What is the Status Quo? How Waste Management Changed the Game in Obtaining Injunctive Relief

On December 16, 2013, in a published decision, the New Jersey Appellate Division in Waste Management of New Jersey, Inc. v. Morris County Municipal Utilities Authority clarified the standard governing interlocutory injunctions in New Jersey state courts. The court held that a trial judge’s denial of an interlocutory injunction based solely on the determination that the plaintiffs were not likely to succeed on the merits constituted reversible error because “the judge mistakenly overlooked his authority to impose interlocutory relief to preserve the parties’ positions and subject matter of the suit[.]” Stated otherwise, Waste Management holds that one can obtain an injunction preserving the status quo even where he or she cannot show a likelihood of success on the merits.
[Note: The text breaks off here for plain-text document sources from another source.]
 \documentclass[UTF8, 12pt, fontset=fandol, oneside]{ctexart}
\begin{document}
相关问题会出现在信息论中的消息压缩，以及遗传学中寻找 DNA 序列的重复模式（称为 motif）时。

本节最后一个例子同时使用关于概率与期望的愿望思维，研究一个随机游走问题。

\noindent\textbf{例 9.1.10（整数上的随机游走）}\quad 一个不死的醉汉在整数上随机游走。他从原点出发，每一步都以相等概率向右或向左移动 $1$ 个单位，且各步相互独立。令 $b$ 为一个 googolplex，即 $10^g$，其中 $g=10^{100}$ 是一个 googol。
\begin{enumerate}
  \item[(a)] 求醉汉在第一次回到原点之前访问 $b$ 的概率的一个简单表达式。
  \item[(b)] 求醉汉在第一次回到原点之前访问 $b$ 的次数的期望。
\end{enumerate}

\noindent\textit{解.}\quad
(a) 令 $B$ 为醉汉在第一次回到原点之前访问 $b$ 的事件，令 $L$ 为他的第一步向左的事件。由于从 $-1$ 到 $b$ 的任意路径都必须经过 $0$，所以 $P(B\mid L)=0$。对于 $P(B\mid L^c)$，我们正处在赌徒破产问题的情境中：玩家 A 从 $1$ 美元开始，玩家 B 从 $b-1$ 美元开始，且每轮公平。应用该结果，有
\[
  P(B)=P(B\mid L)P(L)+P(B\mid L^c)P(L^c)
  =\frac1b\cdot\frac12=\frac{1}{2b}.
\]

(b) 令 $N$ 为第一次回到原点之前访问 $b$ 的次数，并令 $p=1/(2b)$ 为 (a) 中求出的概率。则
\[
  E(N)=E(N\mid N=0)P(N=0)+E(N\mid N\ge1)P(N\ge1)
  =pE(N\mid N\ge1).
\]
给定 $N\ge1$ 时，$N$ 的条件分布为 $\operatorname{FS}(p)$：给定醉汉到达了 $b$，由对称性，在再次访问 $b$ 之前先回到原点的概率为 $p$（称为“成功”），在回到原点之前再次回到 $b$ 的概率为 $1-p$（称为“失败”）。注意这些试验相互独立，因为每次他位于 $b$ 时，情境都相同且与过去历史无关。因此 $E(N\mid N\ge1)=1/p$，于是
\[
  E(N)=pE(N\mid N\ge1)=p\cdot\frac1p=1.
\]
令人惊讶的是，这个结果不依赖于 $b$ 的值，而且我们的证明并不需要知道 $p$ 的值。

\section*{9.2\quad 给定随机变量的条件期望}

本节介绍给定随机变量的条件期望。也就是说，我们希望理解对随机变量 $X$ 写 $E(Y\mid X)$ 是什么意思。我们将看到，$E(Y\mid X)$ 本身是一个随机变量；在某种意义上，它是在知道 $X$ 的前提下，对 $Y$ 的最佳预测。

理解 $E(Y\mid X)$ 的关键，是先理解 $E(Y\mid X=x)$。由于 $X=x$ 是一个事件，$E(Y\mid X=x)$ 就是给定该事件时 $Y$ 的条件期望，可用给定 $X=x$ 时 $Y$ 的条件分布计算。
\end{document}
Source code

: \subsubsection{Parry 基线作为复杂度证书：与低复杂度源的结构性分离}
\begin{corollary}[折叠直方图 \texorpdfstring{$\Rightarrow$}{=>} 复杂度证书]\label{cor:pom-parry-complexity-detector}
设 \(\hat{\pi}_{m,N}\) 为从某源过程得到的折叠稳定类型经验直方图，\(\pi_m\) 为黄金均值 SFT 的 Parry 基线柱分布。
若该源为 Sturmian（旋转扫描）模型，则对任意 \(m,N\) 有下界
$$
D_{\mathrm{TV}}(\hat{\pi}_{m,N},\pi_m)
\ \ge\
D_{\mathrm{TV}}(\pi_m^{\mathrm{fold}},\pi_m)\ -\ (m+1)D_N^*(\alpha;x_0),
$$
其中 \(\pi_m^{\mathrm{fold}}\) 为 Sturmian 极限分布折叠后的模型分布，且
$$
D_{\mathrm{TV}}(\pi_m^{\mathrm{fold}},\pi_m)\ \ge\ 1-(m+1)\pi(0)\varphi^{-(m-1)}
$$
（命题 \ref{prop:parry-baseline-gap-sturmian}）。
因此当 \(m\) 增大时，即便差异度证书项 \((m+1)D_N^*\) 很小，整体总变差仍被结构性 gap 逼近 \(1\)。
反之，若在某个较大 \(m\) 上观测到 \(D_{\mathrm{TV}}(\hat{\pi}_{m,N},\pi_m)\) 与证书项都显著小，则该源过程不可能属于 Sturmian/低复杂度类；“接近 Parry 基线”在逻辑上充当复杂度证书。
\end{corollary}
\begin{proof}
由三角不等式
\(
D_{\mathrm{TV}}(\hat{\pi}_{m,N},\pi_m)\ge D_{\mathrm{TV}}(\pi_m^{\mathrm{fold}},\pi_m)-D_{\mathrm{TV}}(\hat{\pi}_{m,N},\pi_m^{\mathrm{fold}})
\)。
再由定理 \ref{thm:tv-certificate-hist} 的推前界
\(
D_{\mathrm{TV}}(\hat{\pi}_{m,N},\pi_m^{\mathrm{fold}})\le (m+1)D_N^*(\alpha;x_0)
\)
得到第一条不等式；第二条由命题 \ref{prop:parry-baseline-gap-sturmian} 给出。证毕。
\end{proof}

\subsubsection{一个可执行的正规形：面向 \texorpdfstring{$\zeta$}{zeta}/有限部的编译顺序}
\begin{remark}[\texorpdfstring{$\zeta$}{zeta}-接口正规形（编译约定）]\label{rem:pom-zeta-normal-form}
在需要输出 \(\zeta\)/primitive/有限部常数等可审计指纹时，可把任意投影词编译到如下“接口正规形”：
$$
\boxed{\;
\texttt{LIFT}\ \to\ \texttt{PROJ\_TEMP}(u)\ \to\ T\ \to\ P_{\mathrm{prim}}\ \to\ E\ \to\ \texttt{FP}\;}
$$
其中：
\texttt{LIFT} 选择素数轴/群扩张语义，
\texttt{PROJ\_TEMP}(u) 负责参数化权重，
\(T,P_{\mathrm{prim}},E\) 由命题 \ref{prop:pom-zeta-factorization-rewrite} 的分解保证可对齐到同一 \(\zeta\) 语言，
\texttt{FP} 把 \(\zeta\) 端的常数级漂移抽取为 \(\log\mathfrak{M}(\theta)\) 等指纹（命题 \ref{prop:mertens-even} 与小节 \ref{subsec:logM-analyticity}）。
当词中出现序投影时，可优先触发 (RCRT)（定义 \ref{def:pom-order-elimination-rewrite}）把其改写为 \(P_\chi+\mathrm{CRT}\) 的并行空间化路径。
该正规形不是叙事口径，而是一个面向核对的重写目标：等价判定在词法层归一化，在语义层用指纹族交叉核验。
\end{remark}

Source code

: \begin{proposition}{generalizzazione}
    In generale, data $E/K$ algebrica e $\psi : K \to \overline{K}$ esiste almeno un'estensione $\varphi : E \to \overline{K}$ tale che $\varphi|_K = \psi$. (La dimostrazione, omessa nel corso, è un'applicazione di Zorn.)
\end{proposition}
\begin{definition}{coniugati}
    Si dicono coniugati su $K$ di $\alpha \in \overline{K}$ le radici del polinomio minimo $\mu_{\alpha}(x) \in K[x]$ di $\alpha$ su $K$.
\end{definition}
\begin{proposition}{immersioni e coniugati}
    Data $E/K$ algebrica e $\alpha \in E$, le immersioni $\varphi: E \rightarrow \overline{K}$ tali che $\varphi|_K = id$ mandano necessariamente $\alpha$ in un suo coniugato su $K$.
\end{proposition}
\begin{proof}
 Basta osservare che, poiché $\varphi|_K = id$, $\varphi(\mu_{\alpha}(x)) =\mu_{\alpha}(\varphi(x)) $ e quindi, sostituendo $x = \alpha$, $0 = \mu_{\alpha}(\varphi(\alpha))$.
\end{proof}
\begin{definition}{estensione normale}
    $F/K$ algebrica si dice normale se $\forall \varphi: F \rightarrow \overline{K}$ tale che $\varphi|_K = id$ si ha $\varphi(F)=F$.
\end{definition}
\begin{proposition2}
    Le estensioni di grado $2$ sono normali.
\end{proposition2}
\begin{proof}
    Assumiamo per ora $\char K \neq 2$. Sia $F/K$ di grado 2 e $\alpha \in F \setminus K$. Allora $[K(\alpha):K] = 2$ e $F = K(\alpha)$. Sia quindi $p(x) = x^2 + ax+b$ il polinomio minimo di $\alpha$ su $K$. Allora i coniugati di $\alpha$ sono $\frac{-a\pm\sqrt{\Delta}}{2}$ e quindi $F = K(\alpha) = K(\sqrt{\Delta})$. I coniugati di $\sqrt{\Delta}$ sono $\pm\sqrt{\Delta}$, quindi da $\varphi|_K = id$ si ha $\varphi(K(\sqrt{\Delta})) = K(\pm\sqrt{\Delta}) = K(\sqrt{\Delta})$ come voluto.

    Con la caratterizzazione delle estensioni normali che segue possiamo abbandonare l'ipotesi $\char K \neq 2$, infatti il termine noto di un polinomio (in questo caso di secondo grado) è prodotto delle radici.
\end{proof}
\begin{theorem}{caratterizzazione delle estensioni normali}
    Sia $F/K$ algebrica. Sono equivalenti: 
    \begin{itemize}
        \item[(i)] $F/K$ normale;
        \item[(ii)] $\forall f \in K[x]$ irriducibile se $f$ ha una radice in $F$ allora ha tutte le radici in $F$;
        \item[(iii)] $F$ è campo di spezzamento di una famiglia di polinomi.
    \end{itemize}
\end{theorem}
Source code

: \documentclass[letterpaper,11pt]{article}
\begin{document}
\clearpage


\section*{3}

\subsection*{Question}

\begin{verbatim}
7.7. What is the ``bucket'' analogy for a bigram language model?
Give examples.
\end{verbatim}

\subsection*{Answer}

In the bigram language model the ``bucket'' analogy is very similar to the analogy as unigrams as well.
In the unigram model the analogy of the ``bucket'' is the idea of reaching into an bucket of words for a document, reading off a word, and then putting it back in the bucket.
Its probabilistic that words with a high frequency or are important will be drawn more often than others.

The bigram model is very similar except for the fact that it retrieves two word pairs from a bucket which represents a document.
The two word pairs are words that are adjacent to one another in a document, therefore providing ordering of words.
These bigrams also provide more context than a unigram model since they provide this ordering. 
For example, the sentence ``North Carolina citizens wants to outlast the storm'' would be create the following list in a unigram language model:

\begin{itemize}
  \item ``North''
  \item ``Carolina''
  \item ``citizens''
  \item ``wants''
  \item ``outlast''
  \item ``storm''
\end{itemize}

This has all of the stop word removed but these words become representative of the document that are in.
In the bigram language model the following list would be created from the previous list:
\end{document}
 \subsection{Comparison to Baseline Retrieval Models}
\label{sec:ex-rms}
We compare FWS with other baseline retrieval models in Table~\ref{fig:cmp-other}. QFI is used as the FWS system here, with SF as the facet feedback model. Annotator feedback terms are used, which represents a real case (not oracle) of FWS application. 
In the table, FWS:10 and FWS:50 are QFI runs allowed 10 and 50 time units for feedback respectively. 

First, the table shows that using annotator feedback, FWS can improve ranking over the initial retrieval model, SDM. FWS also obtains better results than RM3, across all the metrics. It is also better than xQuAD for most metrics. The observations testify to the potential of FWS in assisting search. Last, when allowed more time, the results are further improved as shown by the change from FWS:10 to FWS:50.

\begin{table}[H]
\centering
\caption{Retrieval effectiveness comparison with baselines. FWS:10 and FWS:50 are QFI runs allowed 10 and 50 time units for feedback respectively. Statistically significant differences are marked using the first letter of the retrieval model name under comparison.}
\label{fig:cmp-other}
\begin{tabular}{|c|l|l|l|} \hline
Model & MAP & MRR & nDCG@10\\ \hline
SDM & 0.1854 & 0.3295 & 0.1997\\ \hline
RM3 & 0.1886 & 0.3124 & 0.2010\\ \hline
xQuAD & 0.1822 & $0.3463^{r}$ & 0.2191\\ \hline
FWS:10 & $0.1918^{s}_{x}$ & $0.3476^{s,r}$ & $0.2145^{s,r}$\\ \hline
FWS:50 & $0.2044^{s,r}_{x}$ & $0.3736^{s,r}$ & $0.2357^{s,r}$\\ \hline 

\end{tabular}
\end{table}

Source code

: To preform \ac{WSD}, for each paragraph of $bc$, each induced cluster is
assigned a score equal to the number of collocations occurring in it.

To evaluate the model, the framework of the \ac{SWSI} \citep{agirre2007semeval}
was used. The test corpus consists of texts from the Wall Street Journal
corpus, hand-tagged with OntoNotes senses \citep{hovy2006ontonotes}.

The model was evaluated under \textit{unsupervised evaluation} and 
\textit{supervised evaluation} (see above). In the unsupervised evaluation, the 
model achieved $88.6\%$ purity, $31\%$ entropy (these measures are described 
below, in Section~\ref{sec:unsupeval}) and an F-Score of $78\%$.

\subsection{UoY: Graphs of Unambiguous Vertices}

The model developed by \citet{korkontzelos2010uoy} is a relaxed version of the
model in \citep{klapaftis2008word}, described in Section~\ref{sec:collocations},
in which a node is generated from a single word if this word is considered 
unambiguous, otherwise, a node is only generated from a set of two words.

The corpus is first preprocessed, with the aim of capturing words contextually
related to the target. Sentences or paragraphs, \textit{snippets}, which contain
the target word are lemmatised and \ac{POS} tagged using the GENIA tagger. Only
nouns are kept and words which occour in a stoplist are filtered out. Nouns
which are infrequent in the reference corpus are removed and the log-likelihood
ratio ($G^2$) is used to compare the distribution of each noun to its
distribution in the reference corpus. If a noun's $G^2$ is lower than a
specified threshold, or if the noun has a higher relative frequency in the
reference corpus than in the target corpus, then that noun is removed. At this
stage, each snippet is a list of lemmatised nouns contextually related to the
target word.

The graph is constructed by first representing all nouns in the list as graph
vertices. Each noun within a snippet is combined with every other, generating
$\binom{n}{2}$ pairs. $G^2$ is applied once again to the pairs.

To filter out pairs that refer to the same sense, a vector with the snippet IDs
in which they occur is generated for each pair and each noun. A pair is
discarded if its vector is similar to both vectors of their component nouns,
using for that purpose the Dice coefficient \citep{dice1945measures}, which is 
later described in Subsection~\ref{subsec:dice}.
Waste Management is perhaps the most significant enunciation of the law regarding injunctive relief since the New Jersey Supreme Court’s seminal 1982 case of Crowe v. De Gioia. Under Crowe and its progeny, to obtain an injunction a party must demonstrate that: (1) an injunction is needed to prevent irreparable harm; (2) the underlying cause of action “rests on settled law and has a reasonable probability of succeeding on the merits;” (3) more harm would occur if an injunction were denied than if it were granted and, when a case raises an important public issue, (4) the public interest would be served by an injunction. When a court is being asked to issue an injunction to preserve the status quo, “the court may place less emphasis on a particular Crowe factor if another greatly requires the issuance of the remedy,” but the movant still bears “the burden to prove each of the Crowe factors by clear and convincing evidence.” Garden State Equal. v. Dow. Waste Management thus breaks new legal ground by being the first reported New Jersey appellate decision finding that an injunction could be issued where the party seeking injunctive relief failed to demonstrate the likelihood-of-success prong.

Waste Management is a public bidding case, where two unsuccessful bidders objected to the awarding of a public contract to a competitor and sought to preliminary enjoin the consummation of the contract with the successful bidder. The trial court denied the injunction, concluding that the unsuccessful bidders had failed to show a likelihood of success on the merits and, as such, it was not required to address the remaining Crowe factors.

The Appellate Division granted leave for an interlocutory appeal and reversed. It held that the trial judge’s “conclusion was erroneous because it overlooked the court’s authority to impose interlocutory injunctive restraints regardless of the doubts about the movants’ likelihood of success.” The panel further recognized that “a court may take a less rigid view of the Crowe factors and the general rule that all factors favor injunctive relief when the interlocutory injunction is merely designed to preserve the status quo.” It declared that “[t]he power to impose restraints pending the disposition of a claim on its merits is flexible; it should be exercised whenever necessary to subserve the ends of justice, and [that] justice is not served if the subject-matter of the litigation is destroyed or substantially impaired during the pendency of the suit.” Recognizing that its decision was a departure from the traditional Crowe standard, the court also noted that:

This less rigid approach, for example, permits injunctive relief preserving the status quo even if the claim appears doubtful when a balancing of the relative hardships substantially favors the movant, or the irreparable injury to be suffered by the movant in absence of the injunction would be imminent and grave, or the subject matter of the suit would be impaired or destroyed.

Waste Management arguably will, in certain instances, ease the burden in obtaining interlocutory injunctions in New Jersey state courts. Practitioners will now likely stand in court pleading for “Waste Management relief.” Therefore, whatever the context may be — i.e., preserving trade secrets, enforcing a restrictive covenant, minority shareholder litigation vying over control of a business, or environmental litigation involving continuous environmental damage — it is now more critical than ever that clients move quickly so that their rights are protected and counsel can efficaciously argue injunctive relief is necessary to preserve the status quo and prevent irreparable harm.